Iridescent White-faced Ibis were everywhere and by far the most abundant species around.

Elegant long-legged American Avocets foraged graciously through the shallow waters.

Hyperactive black-necked Stilts danced their way through the tall aquatic weeds.

Wilson's Phalaropes were not as abundant as usual, but there was no difficulty in finding a few good photo targets.

As usual the occasional Long-billed Curlew was busily foraging in the dry fields.

Although the curlew was moving towards the road, it changed directions when I stopped. Typically, it maintained a distance just out of full-framed shooting range.

There goes another ibis. I told you they were abundant.

The common gull in the area is usually the Franklin's. Sorry the red bill is blocked out so you'll just have to trust me. The full black hood is characteristic of the Franklin's. The occasional Franklin's makes it to Vancouver Island, but not very often.

Eureka! Notice the half hood??? Rats, I thought I had a new bird but Russell Cannings just burst my bubble of euphoria. Apparently it's just a half-hooded Franklin's.

The Malheur visitor's centre is always an interesting place to check out. The grove tall deciduous trees is a migrant trap for songbirds. Many of the trees are huge and any unusual migrants are generally out of photo range. However, even if there were no birds for me, there's always the ground squirrels.

After giving up on tree-top migrants, I focussed my attention on the feeder birds. One sure thing was the Yellow-headed Blackbird. We had seen many on the trip without too many photo ops. The best situation was at the feeders where a few were visiting regularly.
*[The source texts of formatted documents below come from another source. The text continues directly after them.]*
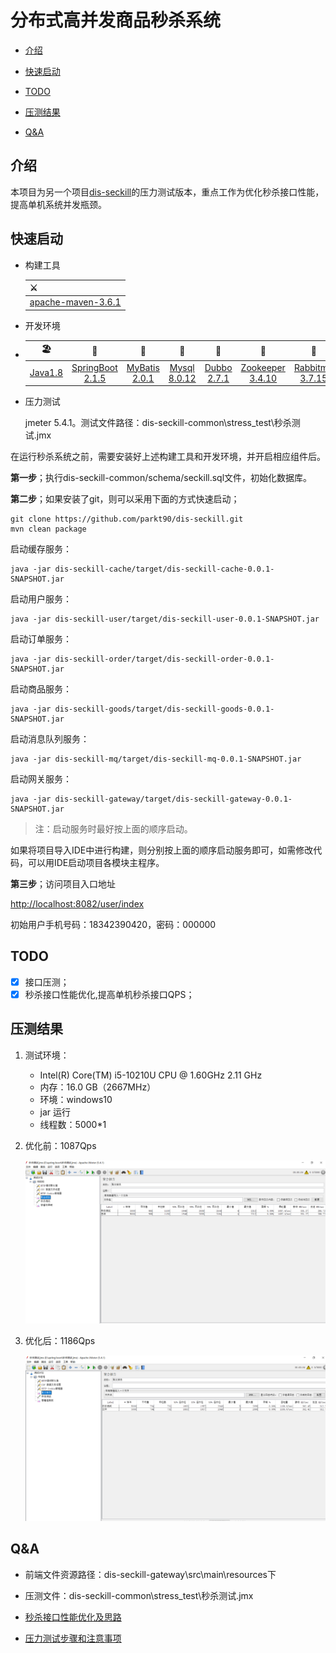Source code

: # 分布式高并发商品秒杀系统

- [介绍](#介绍)

- [快速启动](#快速启动)

- [TODO](#TODO)

- [压测结果](#压测结果)

- [Q&A](#Q&A)


## 介绍

本项目为另一个项目[dis-seckill](https://github.com/Grootzz/dis-seckill)的压力测试版本，重点工作为优化秒杀接口性能，提高单机系统并发瓶颈。

## 快速启动

- 构建工具

  | ⚔️                                               |
  | ----------------------------------------------- |
  | [apache-maven-3.6.1](https://maven.apache.org/) |

- 开发环境

- |                   🏖                    |                             🧐                              |                              🥇                               |                           🌁                            |                              🌈                               |                              🎯                               |                      🦄                       |                              🏖                               |                     🚏                      |
  | :------------------------------------: | :--------------------------------------------------------: | :----------------------------------------------------------: | :----------------------------------------------------: | :----------------------------------------------------------: | :----------------------------------------------------------: | :------------------------------------------: | :----------------------------------------------------------: | :----------------------------------------: |
  | [Java1.8](https://www.java.com/zh-CN/) | [SpringBoot 2.1.5](https://spring.io/projects/spring-boot) | [MyBatis 2.0.1](https://mybatis.org/mybatis-3/zh/index.html) | [Mysql 8.0.12](https://dev.mysql.com/downloads/mysql/) | [Dubbo 2.7.1](https://github.com/zaiyunduan123/Java-Interview/blob/master/notes/framework/Dubbo.md) | [Zookeeper 3.4.10](https://github.com/zaiyunduan123/Java-Interview/blob/master/notes/framework/Zookeeper.md) | [Rabbitmq 3.7.15](https://www.rabbitmq.com/) | [Redis  5.0.5](https://github.com/zaiyunduan123/Java-Interview/blob/master/notes/database/Redis.md) | [jmeter 5.4.1](https://jmeter.apache.org/) |




- 压力测试

  jmeter 5.4.1。测试文件路径：dis-seckill-common\stress_test\秒杀测试.jmx

在运行秒杀系统之前，需要安装好上述构建工具和开发环境，并开启相应组件后。

**第一步**；执行dis-seckill-common/schema/seckill.sql文件，初始化数据库。

**第二步**；如果安装了git，则可以采用下面的方式快速启动；

```properties
git clone https://github.com/parkt90/dis-seckill.git
mvn clean package
```
启动缓存服务：

```properties
java -jar dis-seckill-cache/target/dis-seckill-cache-0.0.1-SNAPSHOT.jar
```

启动用户服务：

```properties
java -jar dis-seckill-user/target/dis-seckill-user-0.0.1-SNAPSHOT.jar
```

启动订单服务：

```properties
java -jar dis-seckill-order/target/dis-seckill-order-0.0.1-SNAPSHOT.jar
```

启动商品服务：

```properties
java -jar dis-seckill-goods/target/dis-seckill-goods-0.0.1-SNAPSHOT.jar
```

启动消息队列服务：

```properties
java -jar dis-seckill-mq/target/dis-seckill-mq-0.0.1-SNAPSHOT.jar
```

启动网关服务：

```properties
java -jar dis-seckill-gateway/target/dis-seckill-gateway-0.0.1-SNAPSHOT.jar
```

> 注：启动服务时最好按上面的顺序启动。

如果将项目导入IDE中进行构建，则分别按上面的顺序启动服务即可，如需修改代码，可以用IDE启动项目各模块主程序。

**第三步**；访问项目入口地址

<http://localhost:8082/user/index>

初始用户手机号码：18342390420，密码：000000

## TODO

- [x] 接口压测；
- [x] 秒杀接口性能优化,提高单机秒杀接口QPS；

## 压测结果

1. 测试环境：
   - Intel(R) Core(TM) i5-10210U CPU @ 1.60GHz   2.11 GHz
   - 内存：16.0 GB（2667MHz）
   - 环境：windows10		
   - jar 运行	
   - 线程数：5000*1
   
2. 优化前：1087Qps

   ![秒杀压测](doc/assets/优化前.png)

3. 优化后：1186Qps

   ![](doc\assets\优化后.png)

## Q&A

- 前端文件资源路径：dis-seckill-gateway\src\main\resources下

- 压测文件：dis-seckill-common\stress_test\秒杀测试.jmx

- [秒杀接口性能优化及思路](doc/秒杀.md)

- [压力测试步骤和注意事项](doc/压力测试.md)

  





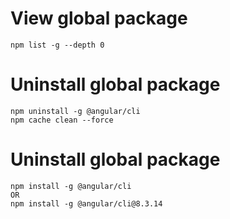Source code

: # View global package
```
npm list -g --depth 0
```

# Uninstall global package
```
npm uninstall -g @angular/cli
npm cache clean --force
```

# Uninstall global package
```
npm install -g @angular/cli
OR
npm install -g @angular/cli@8.3.14
```
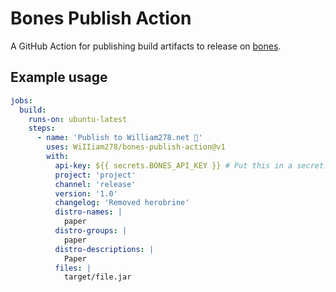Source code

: # Bones Publish Action

A GitHub Action for publishing build artifacts to release on
[bones](https://github.com/WiIIiam278/bones).

## Example usage

```yml
jobs:
  build:
    runs-on: ubuntu-latest
    steps:
      - name: 'Publish to William278.net 🚀'
        uses: WiIIiam278/bones-publish-action@v1
        with:
          api-key: ${{ secrets.BONES_API_KEY }} # Put this in a secret!
          project: 'project'
          channel: 'release'
          version: '1.0'
          changelog: 'Removed herobrine'
          distro-names: |
            paper
          distro-groups: |
            paper
          distro-descriptions: |
            Paper
          files: |
            target/file.jar
```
The Bullock's Oriole was also addicted to the feeder, but its preference was the half orange in the fruit feeder.

Finally, an non-feeder migrant showed up. I think it was a female Lesser Goldfinch.

We're on a roll. The Yellow Warbler wasn't interested in the feeders either. It was just happy to forage for insects.

Predictably (sometimes) the warbler was working its way towards me. I stayed motionless until it was in optimum range. It was worth the wait to see it up close.

One of the tips we got at the visitor's centre was the Horned Owl nest under the bridge over the neck of Malheur Lake. It was interesting to see the nest on the girders under the bridge, but it was too dark for a photo. Meanwhile, a few Clark's and Western Grebes were in the water close by. The Clark's grebes were quite cooperative for photos, but the Westerns were a little more evasive and missed out on the press coverage.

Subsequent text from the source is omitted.